Segment Open

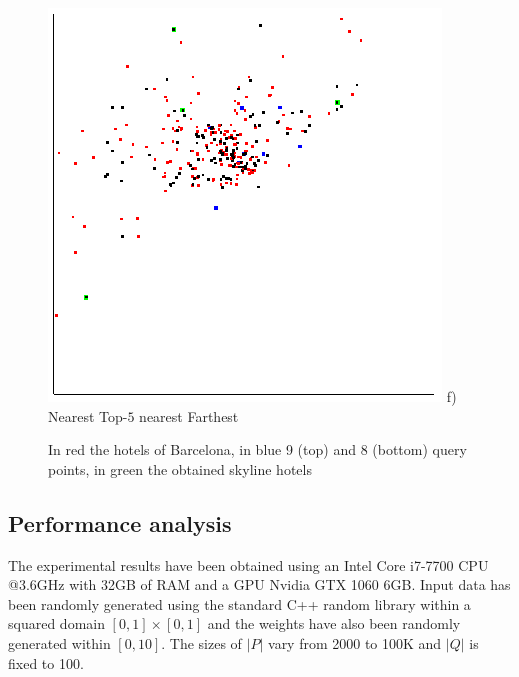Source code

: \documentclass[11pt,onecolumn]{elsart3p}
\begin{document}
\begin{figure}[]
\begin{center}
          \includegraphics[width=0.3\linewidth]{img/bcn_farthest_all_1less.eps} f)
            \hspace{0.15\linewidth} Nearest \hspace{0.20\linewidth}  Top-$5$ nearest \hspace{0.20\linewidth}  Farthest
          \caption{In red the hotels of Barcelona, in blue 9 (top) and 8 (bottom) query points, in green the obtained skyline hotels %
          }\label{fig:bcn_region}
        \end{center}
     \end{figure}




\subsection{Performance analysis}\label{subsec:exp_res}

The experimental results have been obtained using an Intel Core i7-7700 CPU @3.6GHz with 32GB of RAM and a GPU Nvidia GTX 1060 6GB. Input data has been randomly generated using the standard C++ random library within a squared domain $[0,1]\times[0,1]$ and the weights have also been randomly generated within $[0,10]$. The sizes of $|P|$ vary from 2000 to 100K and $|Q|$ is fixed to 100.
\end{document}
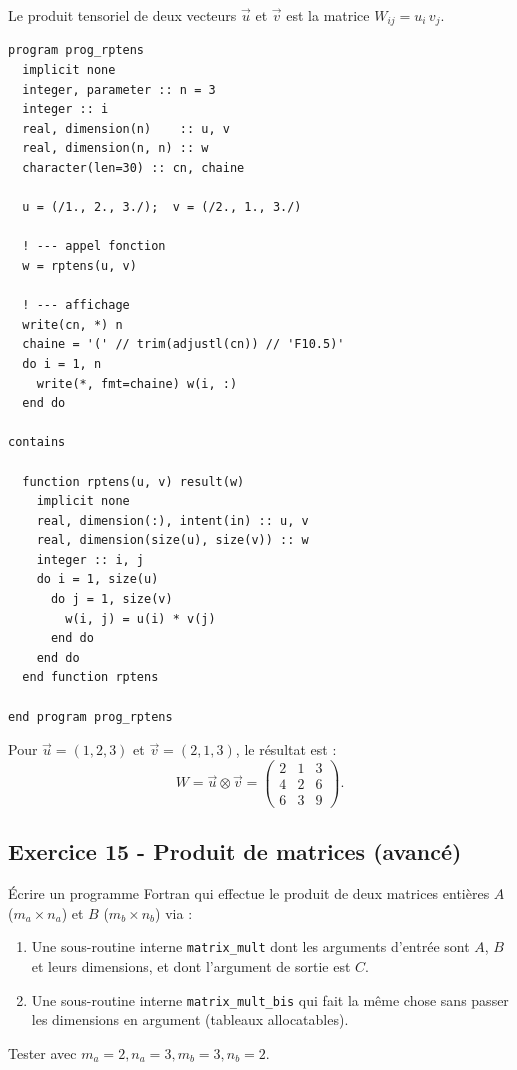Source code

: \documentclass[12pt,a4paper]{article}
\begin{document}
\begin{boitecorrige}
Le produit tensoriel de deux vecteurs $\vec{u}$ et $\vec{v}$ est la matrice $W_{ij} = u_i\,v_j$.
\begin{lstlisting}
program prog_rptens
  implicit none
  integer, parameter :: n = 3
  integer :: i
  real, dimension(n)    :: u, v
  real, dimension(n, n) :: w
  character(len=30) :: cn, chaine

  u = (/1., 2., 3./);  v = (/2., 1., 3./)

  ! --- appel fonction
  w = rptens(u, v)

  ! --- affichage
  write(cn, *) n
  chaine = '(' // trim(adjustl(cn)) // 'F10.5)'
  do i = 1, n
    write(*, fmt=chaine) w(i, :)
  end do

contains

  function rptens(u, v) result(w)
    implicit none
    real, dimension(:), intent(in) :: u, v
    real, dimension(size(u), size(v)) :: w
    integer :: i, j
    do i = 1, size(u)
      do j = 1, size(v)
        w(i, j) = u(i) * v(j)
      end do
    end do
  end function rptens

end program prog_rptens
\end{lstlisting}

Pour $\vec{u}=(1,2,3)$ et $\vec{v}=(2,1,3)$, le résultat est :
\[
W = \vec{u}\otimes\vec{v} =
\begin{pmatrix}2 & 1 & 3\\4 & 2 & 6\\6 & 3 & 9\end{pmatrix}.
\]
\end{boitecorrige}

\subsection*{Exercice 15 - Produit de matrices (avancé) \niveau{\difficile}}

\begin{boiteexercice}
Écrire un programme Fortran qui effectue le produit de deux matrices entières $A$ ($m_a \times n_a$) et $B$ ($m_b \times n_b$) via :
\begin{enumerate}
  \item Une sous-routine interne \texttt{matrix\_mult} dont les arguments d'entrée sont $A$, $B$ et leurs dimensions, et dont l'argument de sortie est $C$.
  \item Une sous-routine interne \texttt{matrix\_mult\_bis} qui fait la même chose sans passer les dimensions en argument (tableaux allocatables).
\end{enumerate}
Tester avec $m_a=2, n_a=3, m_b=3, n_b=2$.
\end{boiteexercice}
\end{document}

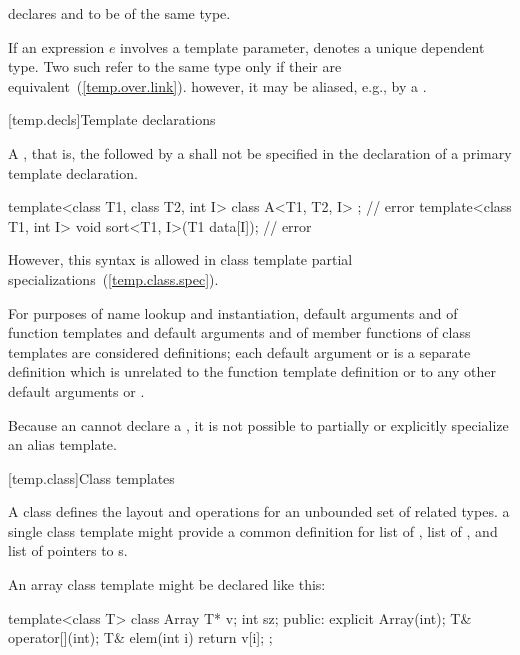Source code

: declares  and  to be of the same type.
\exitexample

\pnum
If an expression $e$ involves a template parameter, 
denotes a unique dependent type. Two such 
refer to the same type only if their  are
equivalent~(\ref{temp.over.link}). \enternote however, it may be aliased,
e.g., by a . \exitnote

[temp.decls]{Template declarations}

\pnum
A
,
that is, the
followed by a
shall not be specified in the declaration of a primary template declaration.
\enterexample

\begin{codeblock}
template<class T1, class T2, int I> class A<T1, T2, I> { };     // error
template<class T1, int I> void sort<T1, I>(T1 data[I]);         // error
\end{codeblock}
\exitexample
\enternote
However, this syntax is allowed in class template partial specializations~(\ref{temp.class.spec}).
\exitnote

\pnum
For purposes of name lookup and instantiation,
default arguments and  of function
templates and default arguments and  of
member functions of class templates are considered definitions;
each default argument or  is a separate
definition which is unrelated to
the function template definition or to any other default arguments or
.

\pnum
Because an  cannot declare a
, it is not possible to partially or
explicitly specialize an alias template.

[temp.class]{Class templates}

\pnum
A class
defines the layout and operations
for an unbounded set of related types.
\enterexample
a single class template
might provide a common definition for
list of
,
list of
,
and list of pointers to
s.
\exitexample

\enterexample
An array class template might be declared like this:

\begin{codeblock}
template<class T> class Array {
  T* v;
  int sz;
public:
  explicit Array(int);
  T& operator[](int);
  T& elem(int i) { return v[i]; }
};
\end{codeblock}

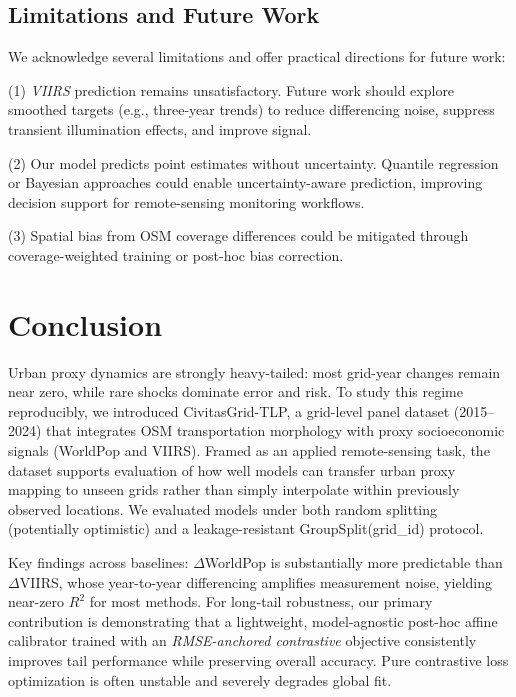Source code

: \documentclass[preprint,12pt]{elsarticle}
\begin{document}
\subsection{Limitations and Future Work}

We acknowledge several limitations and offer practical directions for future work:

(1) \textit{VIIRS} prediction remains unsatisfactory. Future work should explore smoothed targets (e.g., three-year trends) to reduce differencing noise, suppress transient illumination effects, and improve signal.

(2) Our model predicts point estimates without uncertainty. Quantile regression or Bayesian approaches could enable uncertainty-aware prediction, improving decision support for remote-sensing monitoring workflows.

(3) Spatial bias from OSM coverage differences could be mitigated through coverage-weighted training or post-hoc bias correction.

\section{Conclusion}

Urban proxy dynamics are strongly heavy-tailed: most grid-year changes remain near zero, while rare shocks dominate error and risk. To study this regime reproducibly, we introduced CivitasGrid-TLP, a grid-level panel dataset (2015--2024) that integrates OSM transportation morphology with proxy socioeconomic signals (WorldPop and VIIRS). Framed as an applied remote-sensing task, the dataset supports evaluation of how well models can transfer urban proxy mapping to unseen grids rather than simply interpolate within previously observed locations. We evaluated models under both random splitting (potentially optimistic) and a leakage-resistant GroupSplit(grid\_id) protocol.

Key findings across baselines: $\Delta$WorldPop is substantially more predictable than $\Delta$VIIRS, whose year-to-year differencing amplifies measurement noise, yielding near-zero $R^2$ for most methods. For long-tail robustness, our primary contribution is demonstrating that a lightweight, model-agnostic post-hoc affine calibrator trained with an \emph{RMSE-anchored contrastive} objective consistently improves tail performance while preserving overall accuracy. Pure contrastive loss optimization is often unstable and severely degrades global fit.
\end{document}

Segment Closed
Segment Open

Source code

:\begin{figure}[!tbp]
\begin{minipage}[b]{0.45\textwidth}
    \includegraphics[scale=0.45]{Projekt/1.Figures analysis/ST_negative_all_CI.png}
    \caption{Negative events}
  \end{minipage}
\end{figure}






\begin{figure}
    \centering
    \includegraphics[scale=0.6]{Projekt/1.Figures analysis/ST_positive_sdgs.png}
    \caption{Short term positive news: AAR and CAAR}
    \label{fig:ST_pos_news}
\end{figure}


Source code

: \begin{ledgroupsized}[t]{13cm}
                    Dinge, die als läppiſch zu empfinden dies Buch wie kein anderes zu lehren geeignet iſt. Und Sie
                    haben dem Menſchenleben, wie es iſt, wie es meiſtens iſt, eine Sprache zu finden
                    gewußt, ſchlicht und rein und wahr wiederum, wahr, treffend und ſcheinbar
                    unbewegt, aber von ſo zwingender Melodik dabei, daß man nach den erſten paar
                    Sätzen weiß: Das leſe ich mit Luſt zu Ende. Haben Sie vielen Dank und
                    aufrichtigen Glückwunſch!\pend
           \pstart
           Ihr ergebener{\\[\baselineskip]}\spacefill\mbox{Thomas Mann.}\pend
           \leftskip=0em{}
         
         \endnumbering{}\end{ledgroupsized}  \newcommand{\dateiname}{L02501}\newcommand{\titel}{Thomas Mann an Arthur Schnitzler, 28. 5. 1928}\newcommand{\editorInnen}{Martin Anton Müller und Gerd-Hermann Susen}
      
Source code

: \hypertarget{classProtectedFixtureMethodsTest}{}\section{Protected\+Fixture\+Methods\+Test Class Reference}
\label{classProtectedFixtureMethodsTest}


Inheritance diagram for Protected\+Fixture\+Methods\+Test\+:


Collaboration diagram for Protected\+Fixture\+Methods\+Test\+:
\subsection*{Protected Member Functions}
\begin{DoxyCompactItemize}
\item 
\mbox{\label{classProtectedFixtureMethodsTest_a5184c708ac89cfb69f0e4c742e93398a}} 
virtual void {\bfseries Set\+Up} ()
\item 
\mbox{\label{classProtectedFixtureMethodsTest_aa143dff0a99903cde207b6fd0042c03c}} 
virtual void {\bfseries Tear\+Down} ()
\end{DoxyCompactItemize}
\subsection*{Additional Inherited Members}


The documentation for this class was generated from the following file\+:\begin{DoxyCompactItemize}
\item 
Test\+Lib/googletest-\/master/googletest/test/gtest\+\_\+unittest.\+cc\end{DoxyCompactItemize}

Segment Closed

Problem requirements
Out of the records above, pick each line that contains the string "Projekt".

Response below
    \includegraphics[scale=0.45]{Projekt/1.Figures analysis/ST_negative_all_CI.png}
    \includegraphics[scale=0.6]{Projekt/1.Figures analysis/ST_positive_sdgs.png}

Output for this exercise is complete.